* _About this exercise_:
Note each line of the entries that includes "emph". Then copy those lines.

[Plain-text document sources]
┄┄┄┄┄┄┄┄┄┄
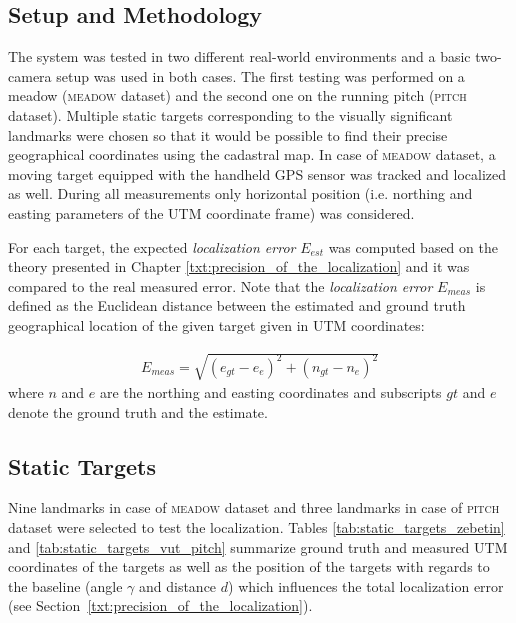 \subsection{Setup and Methodology} \label{txt:setup_and_methodology}

The system was tested in two different real-world environments and a basic two-camera setup was used in both cases. The first testing was performed on a meadow (\textsc{meadow} dataset) and the second one on the running pitch (\textsc{pitch} dataset). Multiple static targets corresponding to the visually significant landmarks were chosen so that it would be possible to find their precise geographical coordinates using the cadastral map. In case of \textsc{meadow} dataset, a moving target equipped with the handheld GPS sensor was tracked and localized as well. During all measurements only horizontal position (i.e. northing and easting parameters of the UTM coordinate frame) was considered.

For each target, the expected \textit{localization error} $E_{est}$ was computed based on the theory presented in Chapter \ref{txt:precision_of_the_localization} and it was compared to the real measured error. Note that the \textit{localization error} $E_{meas}$ is defined as the Euclidean distance between the estimated and ground truth geographical location of the given target given in UTM coordinates:

\begin{align}
	E_{meas} = \sqrt{(e_{gt} - e_{e})^{2} + (n_{gt} - n_{e})^{2}}
\end{align}
where $n$ and $e$ are the northing and easting coordinates and subscripts $gt$ and $e$ denote the ground truth and the estimate.

\subsection{Static Targets}

Nine landmarks in case of \textsc{meadow} dataset and three landmarks in case of \textsc{pitch} dataset were selected to test the localization. Tables \ref{tab:static_targets_zebetin} and \ref{tab:static_targets_vut_pitch} summarize ground truth and measured UTM coordinates of the targets as well as the position of the targets with regards to the baseline (angle $\gamma$ and distance $d$) which influences the total localization error (see Section~\ref{txt:precision_of_the_localization}). 

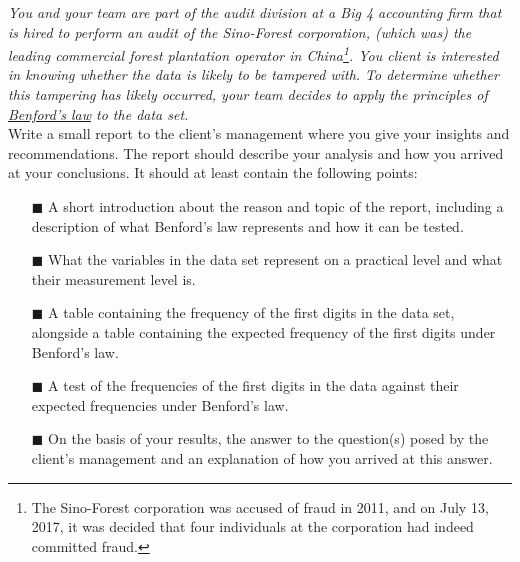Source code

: \textit{You and your team are part of the audit division at a Big 4 accounting firm that is hired to perform an audit of the Sino-Forest corporation, (which was) the leading commercial forest plantation operator in China\footnote{The Sino-Forest corporation was accused of fraud in 2011, and on July 13, 2017, it was decided that four individuals at the corporation had indeed committed fraud.}. You client is interested in knowing whether the data is likely to be tampered with. To determine whether this tampering has likely occurred, your team decides to apply the principles of \href{https://en.wikipedia.org/wiki/Benford\%27s_law}{Benford's law} to the data set.} \\

Write a small report to the client's management where you give your insights and recommendations. The report should describe your analysis and how you arrived at your conclusions. It should at least contain the following points: \\

\begin{itemize}
    \item[$\blacksquare$] A short introduction about the reason and topic of the report, including a description of what Benford's law represents and how it can be tested.
    \item[$\blacksquare$] What the variables in the data set represent on a practical level and what their measurement level is. 
    \item[$\blacksquare$] A table containing the frequency of the first digits in the data set, alongside a table containing the expected frequency of the first digits under Benford's law.
    \item[$\blacksquare$] A test of the frequencies of the first digits in the data against their expected frequencies under Benford's law.
    \item[$\blacksquare$] On the basis of your results, the answer to the question(s) posed by the client's management and an explanation of how you arrived at this answer.
\end{itemize}

\clearpage %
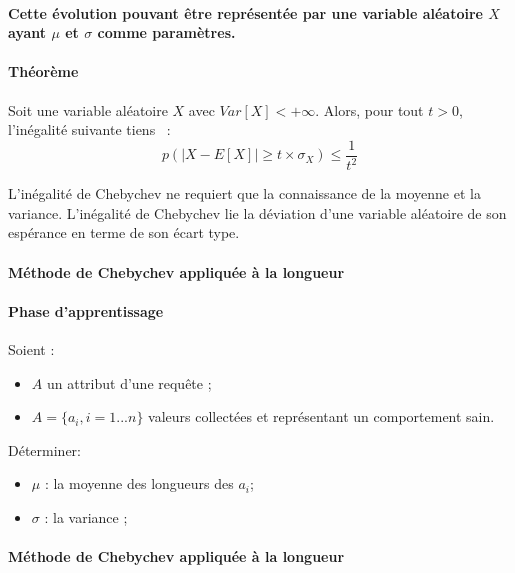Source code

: \documentclass[a4paper,10pt,justified,openany]{tufte-book}
\begin{document}
 \paragraph{Cette évolution pouvant être représentée par une variable aléatoire $X$ ayant $\mu$ et $\sigma$ comme paramètres.}
 
 
 \paragraph{Théorème}
  Soit une variable aléatoire $X$ avec $Var[X] < +\infty$. Alors, pour tout $t > 0$, l'inégalité suivante tiens~\cite{mohri2012foundations} : 
    \begin{equation}
  p(|X - E[X]| \geq t \times \sigma_X) \leq \frac{1}{t^2}
 \end{equation}

 L'inégalité de Chebychev ne requiert que la connaissance de la moyenne et la variance. 
 L'inégalité de Chebychev lie la déviation d'une variable aléatoire de son espérance en terme de son écart type.

 
 
 \paragraph{Méthode de Chebychev appliquée à la longueur}
 \paragraph{Phase d'apprentissage}
  Soient : 
  \begin{itemize}
   \item $A$ un attribut d'une requête ;
   \item $A = \{a_i, i  = 1...n\}$ valeurs collectées et représentant un comportement sain. 
  \end{itemize}
   
   Déterminer: 
   \begin{itemize}
    \item $\mu$ : la moyenne des longueurs des $a_i$;
    \item $\sigma$ : la variance ;
   \end{itemize}

   
 



 \paragraph{Méthode de Chebychev appliquée à la longueur}
\end{document}

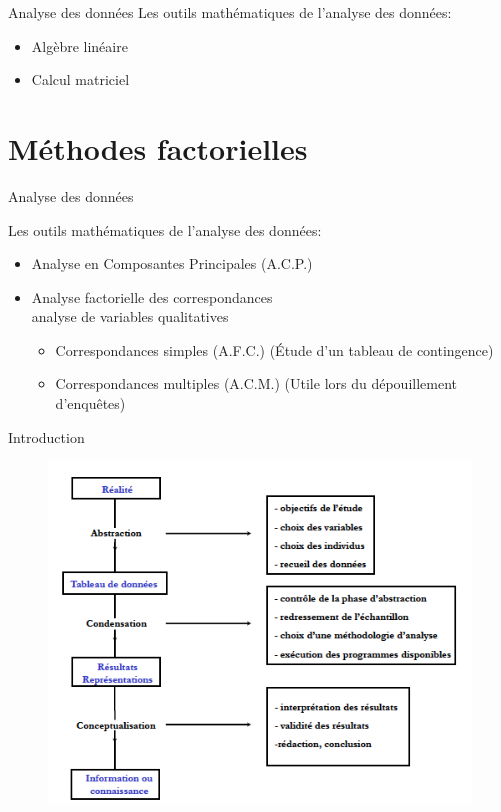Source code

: \documentclass[11pt]{beamer}
\begin{document}
\begin{frame}{Analyse des données}
Les outils mathématiques de l’analyse des données:

\begin{itemize}
\item Algèbre linéaire
\item Calcul matriciel
\end{itemize}
\end{frame}

\section{Méthodes factorielles}
\begin{frame}{Analyse des données}


Les outils mathématiques de l’analyse des données:

\begin{itemize}
\item Analyse en Composantes Principales (A.C.P.)

\item Analyse factorielle des correspondances\\
analyse de variables qualitatives
\begin{itemize}
\item Correspondances simples (A.F.C.) (Étude d’un
tableau de contingence)
\item Correspondances multiples (A.C.M.) (Utile lors du
dépouillement d’enquêtes)
\end{itemize}
\end{itemize}
\end{frame}


\begin{frame}{Introduction}

\begin{figure}
\includegraphics[scale=0.5]{schema2.png} 
\end{figure}
\end{frame}
\end{document}
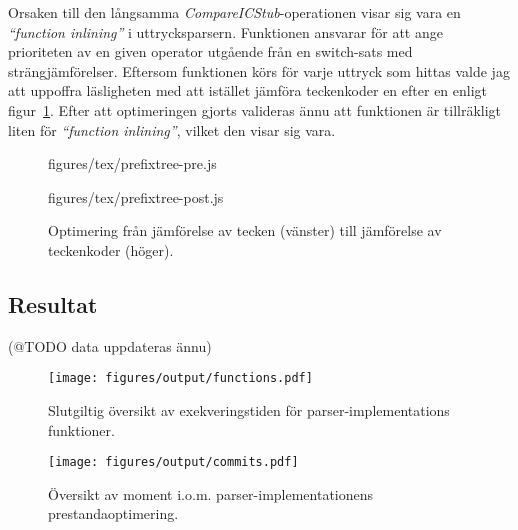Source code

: Orsaken till den långsamma \textit{CompareICStub}-operationen visar sig vara
en \textit{``function inlining''} i uttrycksparsern. Funktionen ansvarar för
att ange prioriteten av en given operator utgående från en switch-sats
med strängjämförelser. Eftersom funktionen körs för varje uttryck som hittas
valde jag att uppoffra läsligheten med att istället jämföra teckenkoder en
efter en enligt figur~\ref{fig:switchtree}. Efter att optimeringen
gjorts valideras ännu att funktionen är tillräkligt liten för
\textit{``function inlining''}, vilket den visar sig vara.

\begin{figure}[ht]
  \begin{minipage}[t]{0.5\textwidth}
      {figures/tex/prefixtree-pre.js}
  \end{minipage}%
  \begin{minipage}[t]{0.5\textwidth}
      {figures/tex/prefixtree-post.js}
  \end{minipage}
  \caption{Optimering från jämförelse av tecken (vänster) till jämförelse av teckenkoder (höger).}
  \label{fig:switchtree}
\end{figure}

\subsection{Resultat}

(@TODO data uppdateras ännu)

\begin{figure}[ht]
  \texttt{[image: figures/output/functions.pdf]}
  \caption{Slutgiltig översikt av exekveringstiden för parser-implementations
    funktioner.}
\end{figure}

\begin{figure}[ht]
  \texttt{[image: figures/output/commits.pdf]}
  \caption{Översikt av moment i.o.m. parser-implementationens
    prestandaoptimering.}
\end{figure}

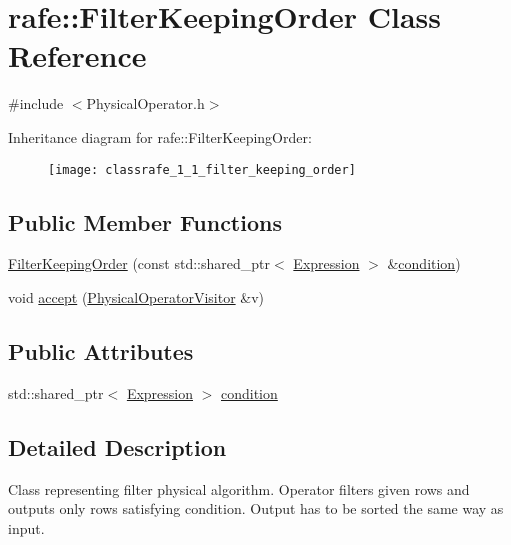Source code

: \hypertarget{classrafe_1_1_filter_keeping_order}{\section{rafe\+:\+:Filter\+Keeping\+Order Class Reference}
\label{classrafe_1_1_filter_keeping_order}
}


{\ttfamily \#include $<$Physical\+Operator.\+h$>$}

Inheritance diagram for rafe\+:\+:Filter\+Keeping\+Order\+:\begin{figure}[H]
\begin{center}
\leavevmode
\texttt{[image: classrafe\_1\_1\_filter\_keeping\_order]}
\end{center}
\end{figure}
\subsection*{Public Member Functions}
\begin{DoxyCompactItemize}
\item 
\hyperlink{classrafe_1_1_filter_keeping_order_a898792d39b2f5c7870111f859aecf0a4}{Filter\+Keeping\+Order} (const std\+::shared\+\_\+ptr$<$ \hyperlink{classrafe_1_1_expression}{Expression} $>$ \&\hyperlink{classrafe_1_1_filter_keeping_order_a94eced2ee1d9bcd744315548476fd292}{condition})
\item 
void \hyperlink{classrafe_1_1_filter_keeping_order_afde88521596d848cde18c0468aeb6062}{accept} (\hyperlink{classrafe_1_1_physical_operator_visitor}{Physical\+Operator\+Visitor} \&v)
\end{DoxyCompactItemize}
\subsection*{Public Attributes}
\begin{DoxyCompactItemize}
\item 
std\+::shared\+\_\+ptr$<$ \hyperlink{classrafe_1_1_expression}{Expression} $>$ \hyperlink{classrafe_1_1_filter_keeping_order_a94eced2ee1d9bcd744315548476fd292}{condition}
\end{DoxyCompactItemize}


\subsection{Detailed Description}
Class representing filter physical algorithm. Operator filters given rows and outputs only rows satisfying condition. Output has to be sorted the same way as input. 

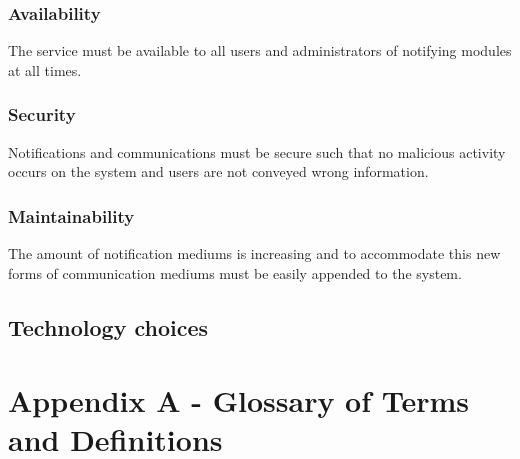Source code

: \documentclass{article}
\begin{document}
    	\subsubsection{Availability}    
    \begin{flushleft}
The service must be available to all users and administrators of notifying modules at all times.
    \end{flushleft}
    
    	\subsubsection{Security}    
    \begin{flushleft}
    Notifications and communications must be secure such that no malicious activity occurs on the system and users are not conveyed wrong information.
    \end{flushleft}
    
    	\subsubsection{Maintainability}    
    \begin{flushleft}
    The amount of notification mediums is increasing and to accommodate this new forms of communication mediums must be easily appended to the system.
    \end{flushleft}
    
\subsection{Technology choices}
\newpage
\section{Appendix A - Glossary of Terms and Definitions}
\end{document}
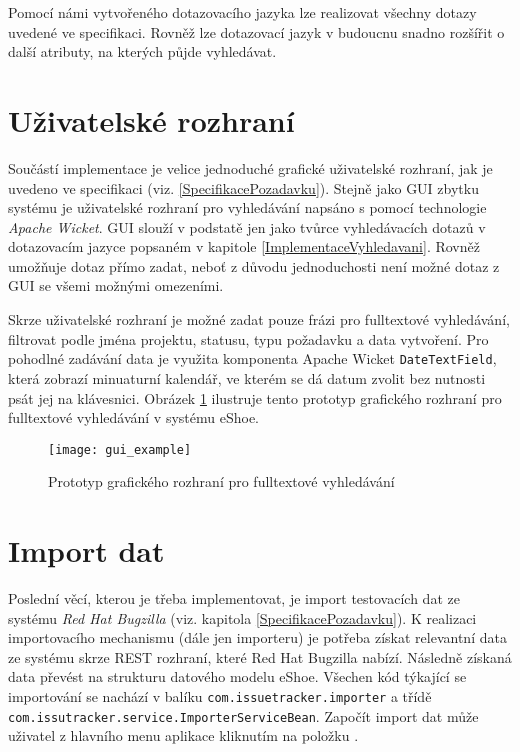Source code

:\documentclass[11pt,oneside]{fithesis2}
\begin{document}
Pomocí námi vytvořeného dotazovacího jazyka lze realizovat všechny dotazy uvedené ve specifikaci. Rovněž lze dotazovací jazyk v budoucnu snadno rozšířit o další atributy, na kterých půjde vyhledávat.

\section{Uživatelské rozhraní}
Součástí implementace je velice jednoduché grafické uživatelské rozhraní, jak je uvedeno ve specifikaci (viz. \ref{SpecifikacePozadavku}). Stejně jako GUI zbytku systému je uživatelské rozhraní pro vyhledávání napsáno s pomocí technologie \emph{Apache Wicket}. GUI slouží v podstatě jen jako tvůrce vyhledávacích dotazů v dotazovacím jazyce popsaném v kapitole \ref{ImplementaceVyhledavani}. Rovněž umožňuje dotaz přímo zadat, neboť z důvodu jednoduchosti není možné  dotaz z GUI se všemi možnými omezeními. 

Skrze uživatelské rozhraní je možné zadat pouze frázi pro fulltextové vyhledávání, filtrovat podle jména projektu, statusu, typu požadavku a data vytvoření. Pro pohodlné zadávání data je využita komponenta Apache Wicket \texttt{DateTextField}, která zobrazí minuaturní kalendář, ve kterém se dá datum zvolit bez nutnosti psát jej na klávesnici. Obrázek \ref{GuiExample} ilustruje tento prototyp grafického rozhraní pro fulltextové vyhledávání v systému eShoe.

\begin{figure}[htb]
	\begin{center}
		\texttt{[image: gui\_example]}
	\end{center}
	\caption{Prototyp grafického rozhraní pro fulltextové vyhledávání}	
	\label{GuiExample}
\end{figure}

\section{Import dat}
Poslední věcí, kterou je třeba implementovat, je import testovacích dat ze systému \emph{Red Hat Bugzilla} (viz. kapitola \ref{SpecifikacePozadavku}). K realizaci importovacího mechanismu (dále jen importeru) je potřeba získat relevantní data ze systému skrze REST rozhraní, které Red Hat Bugzilla nabízí. Následně získaná data převést na strukturu datového modelu eShoe. Všechen kód týkající se importování se nachází v balíku \texttt{com.issuetracker.importer} a třídě \texttt{com.issutracker.service.ImporterServiceBean}. Započít import dat může uživatel z hlavního menu aplikace kliknutím na položku . 
\end{document}
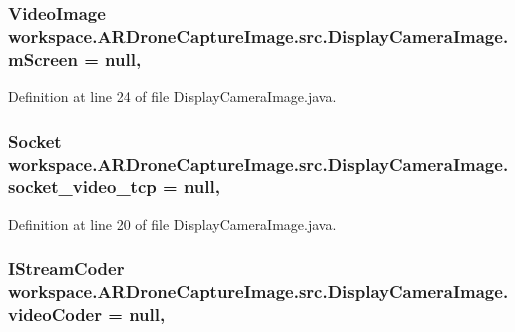 \subsubsection[{m\+Screen}]{\setlength{\rightskip}{0pt plus 5cm}Video\+Image workspace.\+A\+R\+Drone\+Capture\+Image.\+src.\+Display\+Camera\+Image.\+m\+Screen = null\hspace{0.3cm}{\ttfamily [static]}, {\ttfamily [private]}}\label{classworkspace_1_1_a_r_drone_capture_image_1_1src_1_1_display_camera_image_a0cef26d99006f123fc8ff67021768909}


Definition at line 24 of file Display\+Camera\+Image.\+java.

\hypertarget{classworkspace_1_1_a_r_drone_capture_image_1_1src_1_1_display_camera_image_a03bb3aa316596a78abdb6f7d6a7c14f8}{}
\subsubsection[{socket\+\_\+video\+\_\+tcp}]{\setlength{\rightskip}{0pt plus 5cm}Socket workspace.\+A\+R\+Drone\+Capture\+Image.\+src.\+Display\+Camera\+Image.\+socket\+\_\+video\+\_\+tcp = null\hspace{0.3cm}{\ttfamily [static]}, {\ttfamily [private]}}\label{classworkspace_1_1_a_r_drone_capture_image_1_1src_1_1_display_camera_image_a03bb3aa316596a78abdb6f7d6a7c14f8}


Definition at line 20 of file Display\+Camera\+Image.\+java.

\hypertarget{classworkspace_1_1_a_r_drone_capture_image_1_1src_1_1_display_camera_image_a13aa4bcc23766e6bac7e49ea7c882019}{}
\subsubsection[{video\+Coder}]{\setlength{\rightskip}{0pt plus 5cm}I\+Stream\+Coder workspace.\+A\+R\+Drone\+Capture\+Image.\+src.\+Display\+Camera\+Image.\+video\+Coder = null\hspace{0.3cm}{\ttfamily [static]}, {\ttfamily [private]}}\label{classworkspace_1_1_a_r_drone_capture_image_1_1src_1_1_display_camera_image_a13aa4bcc23766e6bac7e49ea7c882019}


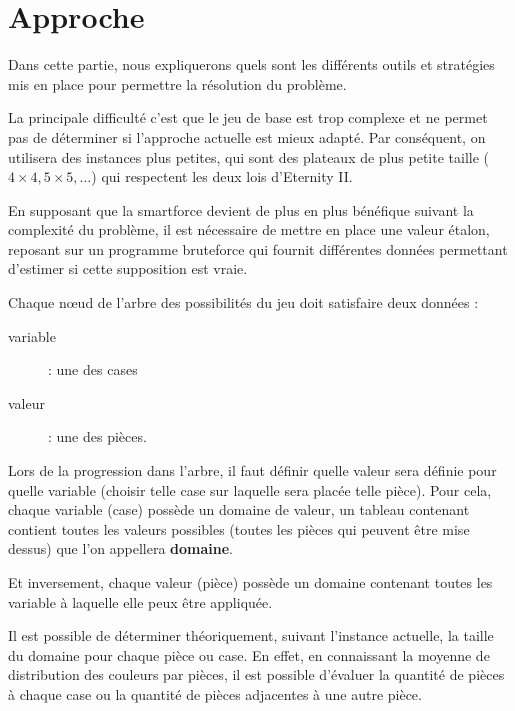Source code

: 
\section{Approche}

	Dans cette partie, nous expliquerons quels sont les différents outils et stratégies mis en place pour permettre la résolution du problème.
	
	La principale difficulté c'est que le jeu de base est trop complexe et ne permet pas de déterminer si l'approche actuelle est mieux adapté. Par conséquent, on utilisera des instances plus petites, qui sont des plateaux de plus petite taille ($4\times 4, 5\times 5, \dots$) qui respectent les deux lois d'Eternity II. 
	
	En supposant que la smartforce devient de plus en plus bénéfique suivant la complexité du problème, il est nécessaire de mettre en place une valeur étalon, reposant sur un programme bruteforce qui fournit différentes données permettant d'estimer si cette supposition est vraie.
	
	Chaque n\oe ud de l'arbre des possibilités du jeu doit satisfaire deux données :
	
	\begin{description}
		\item[variable] : une des cases
		\item[valeur] : une des pièces.
	\end{description}
	
	Lors de la progression dans l'arbre, il faut définir quelle valeur sera définie pour quelle variable (choisir telle case sur laquelle sera placée telle pièce). Pour cela, chaque variable (case) possède un domaine de valeur, un tableau contenant contient toutes les valeurs possibles (toutes les pièces qui peuvent être mise dessus) que l'on appellera \textbf{domaine}.
	
	Et inversement, chaque valeur (pièce) possède un domaine contenant toutes les variable à laquelle elle peux être appliquée.
	
	Il est possible de déterminer théoriquement, suivant l'instance actuelle, la taille du domaine pour chaque pièce ou case. En effet, en connaissant la moyenne de distribution des couleurs par pièces, il est possible d'évaluer la quantité de pièces à chaque case ou la quantité de pièces adjacentes à une autre pièce.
┄┄┄┄┄┄┄┄┄┄
* _Exercise answer_:
Součástí implementace je velice jednoduché grafické uživatelské rozhraní, jak je uvedeno ve specifikaci (viz. \ref{SpecifikacePozadavku}). Stejně jako GUI zbytku systému je uživatelské rozhraní pro vyhledávání napsáno s pomocí technologie \emph{Apache Wicket}. GUI slouží v podstatě jen jako tvůrce vyhledávacích dotazů v dotazovacím jazyce popsaném v kapitole \ref{ImplementaceVyhledavani}. Rovněž umožňuje dotaz přímo zadat, neboť z důvodu jednoduchosti není možné  dotaz z GUI se všemi možnými omezeními. 
Poslední věcí, kterou je třeba implementovat, je import testovacích dat ze systému \emph{Red Hat Bugzilla} (viz. kapitola \ref{SpecifikacePozadavku}). K realizaci importovacího mechanismu (dále jen importeru) je potřeba získat relevantní data ze systému skrze REST rozhraní, které Red Hat Bugzilla nabízí. Následně získaná data převést na strukturu datového modelu eShoe. Všechen kód týkající se importování se nachází v balíku \texttt{com.issuetracker.importer} a třídě \texttt{com.issutracker.service.ImporterServiceBean}. Započít import dat může uživatel z hlavního menu aplikace kliknutím na položku . 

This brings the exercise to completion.